Я тут не первый раз. В отличие от Мавзолея, в Музей Ленина не было очереди, и мама в какой-то момент решила меня утешить: а пойдем-ка мы в Музей Ленина! Он ведь тут совсем рядом! Такую замену она предлагала не раз, не забывая цитировать:
…Я поведу тебя в музей…
Вот через площадь мы идем
И входим наконец
В большой красивый красный дом,
Похожий на дворец…
(
Сл. С. Михалкова )
Так что в Музее Ленина я ориентировалась. У меня там даже был любимый экспонат – пальто Ильича, пробитое двумя пулями. Пальто висело в стеклянной витрине. Чтобы дырки от пуль сразу бросались в глаза, их обвели мелом. Это пальто доказывало, что Ленин рисковал жизнью во имя Революции. А стреляла в него эсерка Каплан.

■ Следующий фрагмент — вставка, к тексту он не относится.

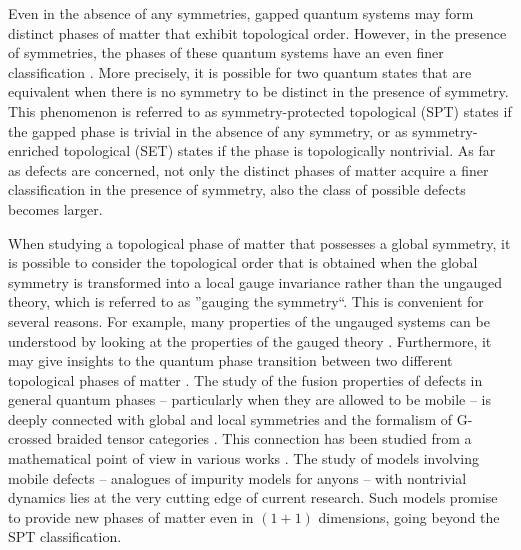 Even in the absence of any symmetries, gapped quantum systems may form distinct phases of matter that exhibit topological order. However, in the presence of symmetries, the phases of these quantum systems have an even finer classification \cite{Wen2002,SRFL08,Kitaev2009,FK10,CGW11,FK11,TPB11,LS12,LV12,FM13,EH13,NCMT14,WPS14,K14,F14,EN14,MFCV15,BRSX15,LV16}. More precisely, it is possible for two quantum states that are equivalent when there is no symmetry to be distinct in the presence of symmetry. This phenomenon is referred to as symmetry-protected topological (SPT) states \cite{CGLW13,Yoshida2015,Yoshida2017} if the gapped phase is trivial in the absence of any symmetry, or as symmetry-enriched topological (SET) states \cite{ENO10,MR13,WBV17} if the phase is topologically nontrivial. As far as defects are concerned, not only the distinct phases of matter acquire a finer classification in the presence of symmetry, also the class of possible defects becomes larger. 

When studying a topological phase of matter that possesses a global symmetry, it is possible to consider the topological order that is obtained when the global symmetry is transformed into a local gauge invariance rather than the ungauged theory, which is referred to as ''gauging the symmetry``. This is convenient for several reasons. For example, many properties of the ungauged systems can be understood by looking at the properties of the gauged theory \cite{LG12,HW12,Swingle2014,CG14}. Furthermore, it may give insights to the quantum phase transition between two different topological phases of matter \cite{BS09,BW10,BW11,BSS12}. 
The study of the fusion properties of defects in general quantum phases -- particularly when they are allowed to be mobile -- is deeply connected with global and local symmetries and the formalism of G-crossed braided tensor categories \cite{BBCW14}. This connection has been studied from a mathematical point of view in various works \cite{T00,ENO10,Turaev2010,CGPW16,EMJP18,CSZW18,D19,BJ19}. The study of models involving mobile defects -- analogues of impurity models for anyons -- with nontrivial dynamics lies at the very cutting edge of current research. Such models promise to provide new phases of matter even in $(1+1)$ dimensions, going beyond the SPT classification.

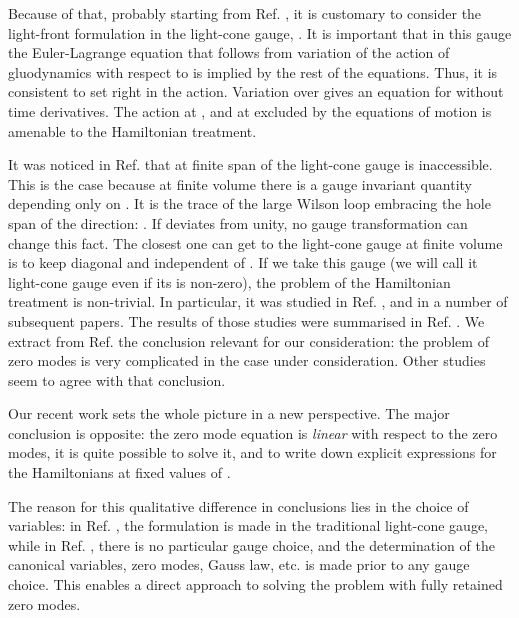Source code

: \documentclass[a4paper,12pt]{article}
\begin{document}
Because of that, probably starting from Ref. \cite{Tomboulis}, 
it is customary to consider the 
light-front formulation in the light-cone gauge, \coordHE{}. 
It is important that in 
this gauge the Euler-Lagrange equation that follows from 
variation of the action 
of gluodynamics with respect to \coordHE{} is implied by the rest of the equations. 
Thus, it is consistent to set \coordHE{} right in the action. 
Variation over \coordHE{} 
gives an equation for \coordHE{} without time derivatives. The action at \coordHE{}, 
and at \coordHE{} excluded by the equations of motion is amenable to the 
Hamiltonian treatment.

It was noticed in Ref. \cite{Novozhilov} that at finite span of 
\coordHE{} the light-cone gauge is inaccessible. 
This is the case because at finite volume there is a gauge invariant quantity 
depending only on \coordHE{}. It is the trace of the large Wilson loop 
embracing the hole 
span of the \coordHE{} direction: 
\coordHE{}. 
If \coordHE{} deviates from unity, no gauge transformation can change this fact. 
The closest one can get to the light-cone gauge at finite volume 
is to keep \coordHE{} 
diagonal and independent of \coordHE{}. If we take this gauge (we will call it 
light-cone gauge even if its \coordHE{} is non-zero), 
the problem of the Hamiltonian treatment is 
non-trivial.  In particular, it was studied in Ref. \cite{Novozhilov}, 
and in a number of subsequent papers. The results of those studies 
were summarised in Ref. \cite{Prokhvat}. We extract from Ref. 
\cite{Prokhvat} the conclusion relevant for our 
consideration: the problem of zero modes is 
very complicated in the case under consideration. Other studies 
\cite{Pauli1} seem to agree with that conclusion.

Our recent work \cite{KMPV} sets the whole picture 
in a new perspective. 
The major conclusion is opposite: the zero mode equation is 
{\it linear} with respect to the zero 
modes, it is quite possible to solve it, and to write 
down explicit expressions for 
the Hamiltonians at fixed values of \coordHE{}.

The reason for this qualitative difference in conclusions lies 
in the choice of variables: 
in Ref. \cite{Prokhvat}, 
the formulation is made in the traditional light-cone gauge, 
while in Ref. \cite{KMPV}, 
there is no particular gauge choice, and the determination 
of the canonical variables, zero 
modes, Gauss law, etc. is made prior to any gauge choice. 
This enables a direct 
approach to solving the problem with fully retained zero modes.
\end{document}
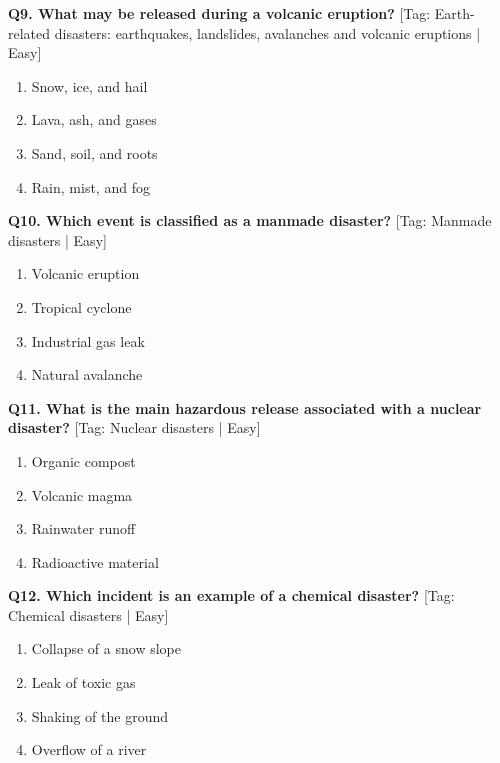 \noindent\textbf{Q9. What may be released during a volcanic eruption?} \hfill [Tag: Earth-related disasters: earthquakes, landslides, avalanches and volcanic eruptions | Easy]
\begin{enumerate}[label=(\alph*),topsep=2pt,itemsep=1pt,partopsep=0pt,parsep=0pt]
    \item {Snow, ice, and hail}
    \item {Lava, ash, and gases}
    \item {Sand, soil, and roots}
    \item {Rain, mist, and fog}
\end{enumerate}
\vspace{2mm}

\noindent\textbf{Q10. Which event is classified as a manmade disaster?} \hfill [Tag: Manmade disasters | Easy]
\begin{enumerate}[label=(\alph*),topsep=2pt,itemsep=1pt,partopsep=0pt,parsep=0pt]
    \item {Volcanic eruption}
    \item {Tropical cyclone}
    \item {Industrial gas leak}
    \item {Natural avalanche}
\end{enumerate}
\vspace{2mm}

\noindent\textbf{Q11. What is the main hazardous release associated with a nuclear disaster?} \hfill [Tag: Nuclear disasters | Easy]
\begin{enumerate}[label=(\alph*),topsep=2pt,itemsep=1pt,partopsep=0pt,parsep=0pt]
    \item {Organic compost}
    \item {Volcanic magma}
    \item {Rainwater runoff}
    \item {Radioactive material}
\end{enumerate}
\vspace{2mm}

\noindent\textbf{Q12. Which incident is an example of a chemical disaster?} \hfill [Tag: Chemical disasters | Easy]
\begin{enumerate}[label=(\alph*),topsep=2pt,itemsep=1pt,partopsep=0pt,parsep=0pt]
    \item {Collapse of a snow slope}
    \item {Leak of toxic gas}
    \item {Shaking of the ground}
    \item {Overflow of a river}
\end{enumerate}
\vspace{2mm}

Я не очень вникала в то, что означает «эсерка». Главное было понятно: эта эсерка – плохая, эсеры выступали против большевиков.
А вот папе не нравилось, что эсерку, стрелявшую в Ленина, звали Фанни Каплан. И он с каким-то неправильным возбуждением рассказывал о расследованиях, которые доказали: на самом деле в Ленина стреляла совсем не Каплан. Каплан была «запасной». А тот, кто стрелял, носил другую фамилию. Такая версия папе нравилась гораздо больше.
А мне история нравилась и с Каплан, и без Каплан. Нравилось мне, что в Ленина стреляли – но не убили. Мне всегда нравилось нечто подобное: стреляли – но не убили, герой остается жив… Герой ныряет в кипяток, а вылезает оттуда ни с кем несравнимым красавцем.
Правда, Ленин не мог стать лучше: у него и так был самый потрясающий мозг. Про то, как устроен мозг Ленина, узнали, когда Ленин умер. Тело его положили на хранение в Мавзолей. А мозг извлекли и отправили на изучение, рассказывала мама. Ради этого даже создали специальный институт. Исследование подтвердило, что мозг Ленина был мозгом гения: у обычного человека задействован ничтожный процент мозговых клеток, а у Ленина были задействованы почти все клетки мозга…
Оказавшись в Музее Ленина, я пошла к витрине с пальто. Оля вяло тащилась за мной. Ленинское пальто ее совершенно не трогало. Ее вообще ничего в этом музее не трогало. Но я застряла у витрины с пальто, и она развлекалась тем, что за мной наблюдала – как я нежно рассматриваю свои любимые дырочки. (Ее вообще забавляют мои реакции, заявила она однажды.)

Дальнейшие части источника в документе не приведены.